The theme is mottainai - nothing wasted.  For me, nothing could be better than playing with fabric, piecing and creating one little panel after another, and sew them into something practical, and pretty.   I'm pleased as punch that they will be offered at Blue and White, a shop I admire so much. 

And speaking of shops, my buddy Kazuko K (she blogs at cocolog-nifty here) took me to the cutest embroidery/fabric shop, in Jiyugaoka.  She's a delight to spend time with - a really remarkable person.  Anyway the shop is called Hobbyra Hobbyre and there are branches here and there - so special. 

Kazuko also showed me to a little indoor mall also near the train station - a very eclectic mix of specialty shops all lined up.  Tiny shops - stalls really.  You name it - clothing, birds (!), bags, kimonos, office supplies, a deli....

and yes, a little fabric shop called Pico.  Only in Japan!

That's all for now.... looking forward to the Tokyo International Great Quilt Festival next week.  Bracing myself for the crowds, and anticipating lots of inspiration. 



  1. The needle books are tiny treasures! How fun to work with the vintage and antique indigos. The shop look so fun too.

  2. So fun for you to have access to those little pieces of vintage fabrics to play with to your heart's content. Can't really call it work when you're obviously having a blast making up these little treasures. Each one is a unique tiny piece of useful art. Win-win all the way around. Looking forward to your photos from the quilt festival.

  3. Oh my goodness these are beyond charming, Cynthia. They are gorgeous! I want to touch them, unfold and refold them, look at and examine them. What a treat it would be! It must be just thrilling to play with that vintage and antique fabric.

    Those little shops look so interesting.
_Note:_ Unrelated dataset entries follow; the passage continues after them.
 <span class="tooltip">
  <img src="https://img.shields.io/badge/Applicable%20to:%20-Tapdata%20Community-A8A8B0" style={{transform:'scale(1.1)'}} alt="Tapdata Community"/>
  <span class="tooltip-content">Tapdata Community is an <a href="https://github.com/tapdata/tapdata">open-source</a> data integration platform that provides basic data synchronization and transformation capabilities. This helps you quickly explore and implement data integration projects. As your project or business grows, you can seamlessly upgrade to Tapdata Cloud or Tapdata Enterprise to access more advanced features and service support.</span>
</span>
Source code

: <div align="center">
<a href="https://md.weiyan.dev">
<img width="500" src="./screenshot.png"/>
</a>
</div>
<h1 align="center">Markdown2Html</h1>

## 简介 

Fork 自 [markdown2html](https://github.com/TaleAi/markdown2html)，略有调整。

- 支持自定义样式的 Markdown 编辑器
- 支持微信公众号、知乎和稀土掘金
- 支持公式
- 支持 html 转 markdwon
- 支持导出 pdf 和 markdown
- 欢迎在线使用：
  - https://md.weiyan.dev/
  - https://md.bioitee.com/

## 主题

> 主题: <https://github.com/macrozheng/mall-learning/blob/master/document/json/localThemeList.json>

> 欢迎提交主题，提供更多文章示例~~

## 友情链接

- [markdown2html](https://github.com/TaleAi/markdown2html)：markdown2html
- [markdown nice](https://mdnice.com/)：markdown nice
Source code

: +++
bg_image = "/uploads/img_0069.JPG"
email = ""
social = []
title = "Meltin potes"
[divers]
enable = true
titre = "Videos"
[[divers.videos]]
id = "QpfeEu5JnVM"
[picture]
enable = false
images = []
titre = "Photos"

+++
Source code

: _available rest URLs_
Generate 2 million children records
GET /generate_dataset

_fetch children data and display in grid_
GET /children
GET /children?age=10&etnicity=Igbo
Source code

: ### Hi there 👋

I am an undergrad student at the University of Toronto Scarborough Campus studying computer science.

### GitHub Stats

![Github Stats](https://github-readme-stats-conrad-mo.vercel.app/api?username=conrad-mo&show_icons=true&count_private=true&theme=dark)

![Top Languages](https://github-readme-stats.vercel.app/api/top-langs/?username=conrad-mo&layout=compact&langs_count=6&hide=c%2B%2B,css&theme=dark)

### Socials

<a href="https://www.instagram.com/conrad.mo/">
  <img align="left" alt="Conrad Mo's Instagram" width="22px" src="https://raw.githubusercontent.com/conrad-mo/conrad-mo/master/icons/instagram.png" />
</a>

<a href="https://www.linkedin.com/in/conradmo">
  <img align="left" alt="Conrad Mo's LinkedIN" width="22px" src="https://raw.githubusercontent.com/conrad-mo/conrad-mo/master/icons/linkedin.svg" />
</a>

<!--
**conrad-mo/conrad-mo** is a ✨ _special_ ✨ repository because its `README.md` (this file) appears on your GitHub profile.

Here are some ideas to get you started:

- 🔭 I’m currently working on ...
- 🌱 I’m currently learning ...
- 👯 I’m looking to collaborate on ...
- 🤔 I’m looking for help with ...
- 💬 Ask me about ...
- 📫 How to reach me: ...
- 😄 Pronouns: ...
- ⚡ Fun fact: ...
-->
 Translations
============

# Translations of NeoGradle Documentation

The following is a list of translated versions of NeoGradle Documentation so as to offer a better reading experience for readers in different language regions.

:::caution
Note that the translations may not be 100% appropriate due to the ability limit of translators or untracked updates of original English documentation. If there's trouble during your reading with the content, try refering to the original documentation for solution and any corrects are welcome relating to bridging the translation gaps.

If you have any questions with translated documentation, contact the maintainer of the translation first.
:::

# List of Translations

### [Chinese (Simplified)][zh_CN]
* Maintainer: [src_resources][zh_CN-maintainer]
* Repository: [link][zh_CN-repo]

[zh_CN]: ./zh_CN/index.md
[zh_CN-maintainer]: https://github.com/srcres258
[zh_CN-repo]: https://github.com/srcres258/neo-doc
What an experience to live in Japan!

  4. Wow Cynthia, I sort of lost track of your blog for a few posts... you've been busy! It sounds like you're having the time of your life - sewing, cooking, shopping etc. and even creating a little side business. How adorable are your little needle cases! Will you be exporting them any time soon? ;-)

  5. These needle books are so so lovely and special. I'm sure they will sell quickly. Hand knitted cording? sounds interesting and a new skill for you.
    I always appreciate you sharing snippets of life in Japan. The hidden mall of small good stalls looks fun and the little fabric shop looks good!

  6. What fabulous little gems! I can't imagine a more perfect project for you to work on in such a limited space. I'm guessing they will not last long in the shop and you will be busy for a long time. Have a wonderful time at the festival. I think it must be the most fabulous quilt exhibition ever!

  7. Yippee!! Your needle books are definitely Yippee worthy - practical and pretty and mottainai! An amazing capture of the magical combination of doing, seeing and living in Japan.

  8. I love your needle books and the idea of nothing wasted. I make my own needle books and use every bit of scraps I can find. They are small and don't make any mark on the scrap pile but, still, it's beautiful fabric that gets used.

  9. Such wonderful little needle books. That is so cool that you were invited to sell them in that great shop! Kudos!!
    I love the look of that little mall with the specialty shops.

  10. Wow...I am totally impressed...These are wonderful..

  11. Ooh, these are fantastic looking! So rich looking. Very sweet.:)

  12. Wow! Your little needle books are amazing and beautiful! And I love that you're re-purposing the fabrics. I want to hold them in my hands and get a really good look at (and feel) the wonderful indigo fabric! They make my heart beat a little faster!

    How fun to get to live and spend time in such a fascinating place!